### Problem to work on
Where does the string "Analytics" appear in the records? Copy each line that holds it.

[Stored items]
————————
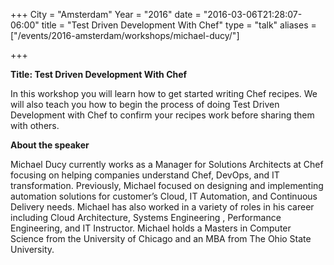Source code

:+++
City = "Amsterdam"
Year = "2016"
date = "2016-03-06T21:28:07-06:00"
title = "Test Driven Development With Chef"
type = "talk"
aliases = ["/events/2016-amsterdam/workshops/michael-ducy/"]

+++

<div class="span-15  ">
  <div class="span-15  last ">
  <p><strong>Title: Test Driven Development With Chef</strong>

</p>

<p>
In this workshop you will learn how to get started writing Chef recipes. We will also teach you how to begin the process of doing Test Driven Development with Chef to confirm your recipes work before sharing them with others.
</p>

<p><strong>About the speaker</strong>
<p>Michael Ducy currently works as a Manager for Solutions Architects at Chef focusing on helping companies understand Chef, DevOps, and IT transformation. Previously, Michael focused on designing and implementing automation solutions for customer’s Cloud, IT Automation, and Continuous Delivery needs. Michael has also worked in a variety of roles in his career including Cloud Architecture, Systems Engineering , Performance Engineering, and IT Instructor. Michael holds a Masters in Computer Science from the University of Chicago and an MBA from The Ohio State University.</p>


</p>

  </div>
</div>
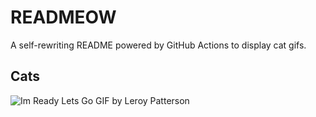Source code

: # READMEOW

A self-rewriting README powered by GitHub Actions to display cat gifs.

## Cats

![Im Ready Lets Go GIF by Leroy Patterson](https://media3.giphy.com/media/v1.Y2lkPTlhY2QwMmRhNmQzdzAwc3J6ZjR6dzN4Y3Fwam9leWRpeTY2Nmw3bGluc3V2ZGRwcSZlcD12MV9naWZzX3NlYXJjaCZjdD1n/CjmvTCZf2U3p09Cn0h/200.gif)
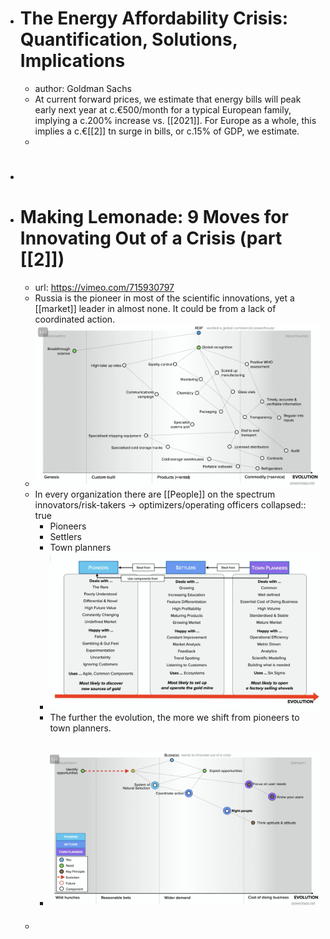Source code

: - # The Energy Affordability Crisis: Quantification, Solutions, Implications
	- author: Goldman Sachs
	- At current forward prices, we estimate that energy bills will peak early next year at c.€500/month for a typical European family, implying a c.200% increase vs. [[2021]]. For Europe as a whole, this implies a c.€[[2]] tn surge in bills, or c.15% of GDP, we estimate.
	-
- #
- # Making Lemonade: 9 Moves for Innovating Out of a Crisis (part [[2]])
	- url: https://vimeo.com/715930797
	- Russia is the pioneer in most of the scientific innovations, yet a [[market]] leader in almost none. It could be from a lack of coordinated action.
	- ![image.png](../assets/image_1662755640390_0.png)
	- In every organization there are [[People]] on the spectrum innovators/risk-takers -> optimizers/operating officers
	  collapsed:: true
		- Pioneers
		- Settlers
		- Town planners
		- ![image.png](../assets/image_1662755781930_0.png)
		- The further the evolution, the more we shift from pioneers to town planners.
		- ![image.png](../assets/image_1662755848820_0.png)
			-
	-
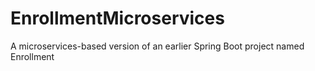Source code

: # EnrollmentMicroservices
A microservices-based version of an earlier Spring Boot project named Enrollment
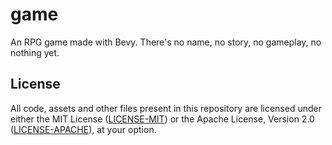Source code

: # game

An RPG game made with Bevy. There's no name, no story, no gameplay, no nothing yet.

## License

All code, assets and other files present in this repository are licensed under either the MIT License ([LICENSE-MIT](LICENSE-MIT)) or the Apache License, Version 2.0 ([LICENSE-APACHE](LICENSE-APACHE)), at your option.
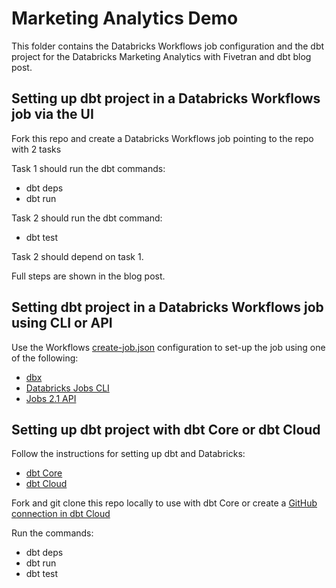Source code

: # Marketing Analytics Demo

This folder contains the Databricks Workflows job configuration and the dbt project for the Databricks Marketing Analytics with Fivetran and dbt blog post.

## Setting up dbt project in a Databricks Workflows job via the UI

Fork this repo and create a Databricks Workflows job pointing to the repo with 2 tasks

Task 1 should run the dbt commands:
- dbt deps
- dbt run

Task 2 should run the dbt command:
- dbt test

Task 2 should depend on task 1.

Full steps are shown in the blog post.

## Setting dbt project in a Databricks Workflows job using CLI or API

Use the Workflows [create-job.json](/workflows/create-job.json) configuration to set-up the job using one of the following:

- [dbx](https://dbx.readthedocs.io/en/latest/guidance/multitask_jobs.html#sample-multitask-jobs-based-on-jobs-api-2-1)
- [Databricks Jobs CLI](https://docs.databricks.com/dev-tools/cli/jobs-cli.html#create-a-job)
- [Jobs 2.1 API](https://docs.databricks.com/dev-tools/api/latest/jobs.html#operation/JobsCreate)


## Setting up dbt project with dbt Core or dbt Cloud

Follow the instructions for setting up dbt and Databricks:

- [dbt Core](https://docs.databricks.com/integrations/prep/dbt.html)
- [dbt Cloud](https://docs.databricks.com/integrations/prep/dbt-cloud.html)

Fork and git clone this repo locally to use with dbt Core or create a [GitHub connection in dbt Cloud](https://docs.getdbt.com/docs/dbt-cloud/cloud-configuring-dbt-cloud/cloud-installing-the-github-application)

Run the commands:

- dbt deps
- dbt run
- dbt test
————————
### Result
: # Marketing Analytics Demo
This folder contains the Databricks Workflows job configuration and the dbt project for the Databricks Marketing Analytics with Fivetran and dbt blog post.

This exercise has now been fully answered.